Sowohl Pro Augsburg als auch die CSM sahen durch die unterschiedliche Entschädigung der Fraktions­vorsitzenden den Gleichheits­grundsatz des Artikels 3 Grundgesetz verletzt. Fraktions­vorsitzende seien nicht mehr gleich viel wert, es gebe jetzt solche erster und zweiter Wahl.

“Paradiesische Zustände” für Dreierfraktionen

Bernd Kränzle (CSU) und Willi Leichtle (SPD) hielten dagegen. In der heutigen Zeit hätte sich die demokratische Willensbildung verändert, man habe mehr gute Arbeit in der Nähe von Bürgern zu leisten, so Kränzle, weswegen ein erhöhter Personalbedarf vertretbar sei. In der Verantwortung des Fraktions­vorsitzenden sei es ein großer Unterschied, ob er für drei oder für 20 Fraktions­mitglieder zuständig sei.
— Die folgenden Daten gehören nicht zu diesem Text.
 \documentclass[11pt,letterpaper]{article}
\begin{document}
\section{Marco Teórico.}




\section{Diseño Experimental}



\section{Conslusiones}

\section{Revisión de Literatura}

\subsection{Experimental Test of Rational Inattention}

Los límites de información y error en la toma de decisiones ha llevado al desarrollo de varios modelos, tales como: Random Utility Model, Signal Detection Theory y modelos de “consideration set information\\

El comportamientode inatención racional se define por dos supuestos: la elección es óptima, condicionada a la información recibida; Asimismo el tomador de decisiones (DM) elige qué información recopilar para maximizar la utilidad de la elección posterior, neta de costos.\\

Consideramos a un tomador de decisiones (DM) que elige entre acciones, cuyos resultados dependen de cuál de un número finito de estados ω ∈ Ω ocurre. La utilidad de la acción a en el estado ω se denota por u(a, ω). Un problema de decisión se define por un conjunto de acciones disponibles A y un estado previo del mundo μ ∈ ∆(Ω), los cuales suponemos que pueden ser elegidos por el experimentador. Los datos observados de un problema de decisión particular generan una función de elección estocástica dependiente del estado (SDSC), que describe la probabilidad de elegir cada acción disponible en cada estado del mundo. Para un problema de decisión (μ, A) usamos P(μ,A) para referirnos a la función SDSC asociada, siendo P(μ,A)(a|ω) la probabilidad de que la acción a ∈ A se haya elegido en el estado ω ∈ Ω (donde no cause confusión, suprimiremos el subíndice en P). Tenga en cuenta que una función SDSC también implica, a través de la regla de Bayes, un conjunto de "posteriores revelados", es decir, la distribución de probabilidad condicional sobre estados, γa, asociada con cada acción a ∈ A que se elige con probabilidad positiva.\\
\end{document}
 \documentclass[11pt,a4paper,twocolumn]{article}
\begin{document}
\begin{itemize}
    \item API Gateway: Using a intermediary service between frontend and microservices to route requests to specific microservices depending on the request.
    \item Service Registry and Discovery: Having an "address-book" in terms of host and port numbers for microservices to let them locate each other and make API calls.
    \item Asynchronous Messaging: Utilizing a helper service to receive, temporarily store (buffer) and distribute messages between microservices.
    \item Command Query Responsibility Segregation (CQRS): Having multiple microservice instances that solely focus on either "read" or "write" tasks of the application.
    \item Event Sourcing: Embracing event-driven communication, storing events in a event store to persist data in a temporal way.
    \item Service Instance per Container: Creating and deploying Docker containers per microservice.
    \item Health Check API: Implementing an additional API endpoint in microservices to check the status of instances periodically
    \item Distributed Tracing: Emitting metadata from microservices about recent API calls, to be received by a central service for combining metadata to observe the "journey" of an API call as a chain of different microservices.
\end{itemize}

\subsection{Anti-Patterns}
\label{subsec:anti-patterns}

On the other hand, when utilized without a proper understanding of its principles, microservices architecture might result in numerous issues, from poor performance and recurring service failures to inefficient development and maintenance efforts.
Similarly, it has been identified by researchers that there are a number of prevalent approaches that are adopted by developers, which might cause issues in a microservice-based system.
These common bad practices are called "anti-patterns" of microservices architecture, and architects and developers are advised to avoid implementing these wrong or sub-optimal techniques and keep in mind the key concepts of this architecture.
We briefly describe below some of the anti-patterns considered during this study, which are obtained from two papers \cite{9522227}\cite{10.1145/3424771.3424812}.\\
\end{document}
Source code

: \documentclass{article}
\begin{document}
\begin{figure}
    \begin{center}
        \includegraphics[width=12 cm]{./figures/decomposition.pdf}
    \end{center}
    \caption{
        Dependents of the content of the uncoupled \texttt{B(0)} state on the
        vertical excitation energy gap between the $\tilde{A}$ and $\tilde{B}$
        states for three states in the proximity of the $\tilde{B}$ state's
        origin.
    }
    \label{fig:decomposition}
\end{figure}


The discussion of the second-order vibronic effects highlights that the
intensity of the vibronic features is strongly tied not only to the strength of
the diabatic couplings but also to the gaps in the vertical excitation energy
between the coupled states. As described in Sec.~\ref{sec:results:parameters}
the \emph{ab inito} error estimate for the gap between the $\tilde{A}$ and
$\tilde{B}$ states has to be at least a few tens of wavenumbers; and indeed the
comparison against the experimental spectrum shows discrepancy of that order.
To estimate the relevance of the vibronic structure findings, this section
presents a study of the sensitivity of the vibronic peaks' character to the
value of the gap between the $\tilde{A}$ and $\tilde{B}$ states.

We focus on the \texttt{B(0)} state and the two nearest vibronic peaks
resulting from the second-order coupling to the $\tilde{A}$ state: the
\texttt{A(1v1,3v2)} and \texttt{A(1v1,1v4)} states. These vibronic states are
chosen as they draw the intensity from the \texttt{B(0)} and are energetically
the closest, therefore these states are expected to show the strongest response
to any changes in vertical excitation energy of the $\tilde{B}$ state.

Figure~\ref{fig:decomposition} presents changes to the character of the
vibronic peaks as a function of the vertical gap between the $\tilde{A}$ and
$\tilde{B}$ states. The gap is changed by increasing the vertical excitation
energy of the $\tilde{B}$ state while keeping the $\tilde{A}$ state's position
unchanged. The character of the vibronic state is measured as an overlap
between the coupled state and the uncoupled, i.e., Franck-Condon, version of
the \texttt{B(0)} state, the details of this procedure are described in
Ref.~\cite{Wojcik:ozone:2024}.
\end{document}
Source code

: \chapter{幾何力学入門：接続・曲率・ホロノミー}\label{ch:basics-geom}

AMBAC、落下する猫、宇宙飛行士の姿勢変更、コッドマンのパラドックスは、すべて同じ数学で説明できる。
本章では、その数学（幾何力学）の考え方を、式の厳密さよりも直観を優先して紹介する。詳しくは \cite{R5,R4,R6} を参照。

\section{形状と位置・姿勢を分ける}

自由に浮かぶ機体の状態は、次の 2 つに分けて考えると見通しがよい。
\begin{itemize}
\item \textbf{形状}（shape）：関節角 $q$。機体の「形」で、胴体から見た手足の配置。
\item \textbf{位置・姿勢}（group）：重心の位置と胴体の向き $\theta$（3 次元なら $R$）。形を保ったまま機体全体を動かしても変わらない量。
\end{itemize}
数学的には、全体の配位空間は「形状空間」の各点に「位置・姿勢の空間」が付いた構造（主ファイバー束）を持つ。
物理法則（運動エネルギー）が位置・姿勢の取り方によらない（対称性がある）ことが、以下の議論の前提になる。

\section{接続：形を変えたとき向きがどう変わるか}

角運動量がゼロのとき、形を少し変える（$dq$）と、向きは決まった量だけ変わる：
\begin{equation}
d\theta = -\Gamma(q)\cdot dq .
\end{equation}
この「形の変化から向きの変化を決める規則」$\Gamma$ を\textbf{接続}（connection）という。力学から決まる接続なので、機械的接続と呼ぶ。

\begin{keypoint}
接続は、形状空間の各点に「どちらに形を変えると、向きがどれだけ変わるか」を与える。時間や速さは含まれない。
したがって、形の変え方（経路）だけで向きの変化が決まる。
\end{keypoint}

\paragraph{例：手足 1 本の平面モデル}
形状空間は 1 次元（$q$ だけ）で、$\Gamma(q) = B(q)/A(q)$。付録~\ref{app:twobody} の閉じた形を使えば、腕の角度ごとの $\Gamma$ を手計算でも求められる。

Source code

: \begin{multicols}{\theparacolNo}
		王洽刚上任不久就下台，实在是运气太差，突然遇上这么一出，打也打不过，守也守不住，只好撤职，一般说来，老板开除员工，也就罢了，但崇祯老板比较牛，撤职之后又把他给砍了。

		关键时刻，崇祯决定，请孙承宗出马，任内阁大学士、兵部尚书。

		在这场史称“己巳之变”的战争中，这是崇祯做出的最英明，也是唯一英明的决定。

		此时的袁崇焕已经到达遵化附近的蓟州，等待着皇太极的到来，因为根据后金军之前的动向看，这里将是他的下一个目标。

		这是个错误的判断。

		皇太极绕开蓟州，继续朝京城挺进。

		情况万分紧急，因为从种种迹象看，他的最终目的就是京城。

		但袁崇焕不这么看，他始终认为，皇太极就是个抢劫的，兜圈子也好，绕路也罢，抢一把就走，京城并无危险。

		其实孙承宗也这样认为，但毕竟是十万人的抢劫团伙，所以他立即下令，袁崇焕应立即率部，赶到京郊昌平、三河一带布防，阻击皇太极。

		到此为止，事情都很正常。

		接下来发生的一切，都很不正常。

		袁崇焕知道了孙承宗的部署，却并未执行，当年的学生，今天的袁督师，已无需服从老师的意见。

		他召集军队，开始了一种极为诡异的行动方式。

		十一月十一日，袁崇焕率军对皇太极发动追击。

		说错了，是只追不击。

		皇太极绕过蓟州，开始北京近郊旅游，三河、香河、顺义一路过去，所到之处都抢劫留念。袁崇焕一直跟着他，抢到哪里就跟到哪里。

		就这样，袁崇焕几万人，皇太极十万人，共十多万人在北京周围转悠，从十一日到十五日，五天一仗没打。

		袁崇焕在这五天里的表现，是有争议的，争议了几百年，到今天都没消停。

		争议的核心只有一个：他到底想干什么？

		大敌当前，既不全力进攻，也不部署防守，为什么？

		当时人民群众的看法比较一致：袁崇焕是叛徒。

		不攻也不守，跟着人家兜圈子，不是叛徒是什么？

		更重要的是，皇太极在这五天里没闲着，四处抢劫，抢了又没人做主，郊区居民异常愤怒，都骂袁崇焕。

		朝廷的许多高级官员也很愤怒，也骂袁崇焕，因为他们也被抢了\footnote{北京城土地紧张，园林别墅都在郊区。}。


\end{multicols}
"Paradiesische Zustände": Willi Leichtle (SPD)

"Viele Dinge bleiben am Fraktions­vorsitzenden hängen": Willi Leichtle (SPD)


Willi Leichtle schlug in die gleiche Kerbe: “Viele Dinge bleiben am Fraktions­vorsitzenden hängen, auch wenn er noch so viele Stellvertreter hat.” Er habe selbst eine 28-köpfige Fraktion, darunter viele “Individualisten”, geführt. Mit nur drei Mitgliedern hätte er dagegen “geradezu paradiesische Zustände” gehabt. Ausgangspunkt der Überlegungen zur Neuregelung der Entschädigungen sei zudem eine Dreierfraktion gewesen: die der Freien Wähler in der vergangenen Legislatur, die nur aus einem Vorsitzenden und zwei Stellvertretern bestanden habe – alle mit erhöhter Entschädigung. Dies sei ungerecht gewesen.

Grüne stimmen trotz Regierungsbeteiligung dagegen

Gegen die 20 Stimmen von Grünen, AfD, Pro Augsburg, CSM, Freien Wählern und ÖDP beschloss der Stadtrat die höhere und besser dotierte Personal­ausstattung für Fraktionen und Ausschuss­gemeinschaften, die sich mit gut 300.000 Euro jährlich im Haushalt auswirken wird. Gegen die abgestufte Entschädigung der Fraktions­vorsitzenden stimmten zusätzlich die beiden Stadträte der Linken, Oliver Nowak (Polit-WG) und CSU-Stadtrat Max Weinkamm und damit 24 Stadträte. Ein von Claudia Eberle (CSM) vorgestellter Kompromiss­vorschlag, der mit insgesamt weniger Spreizung zwischen großen und kleinen Fraktionen und gleicher Entschädigung für alle Fraktions­vorsitzenden ausgekommen wäre, wurde mit 23:36 Stimmen abgelehnt.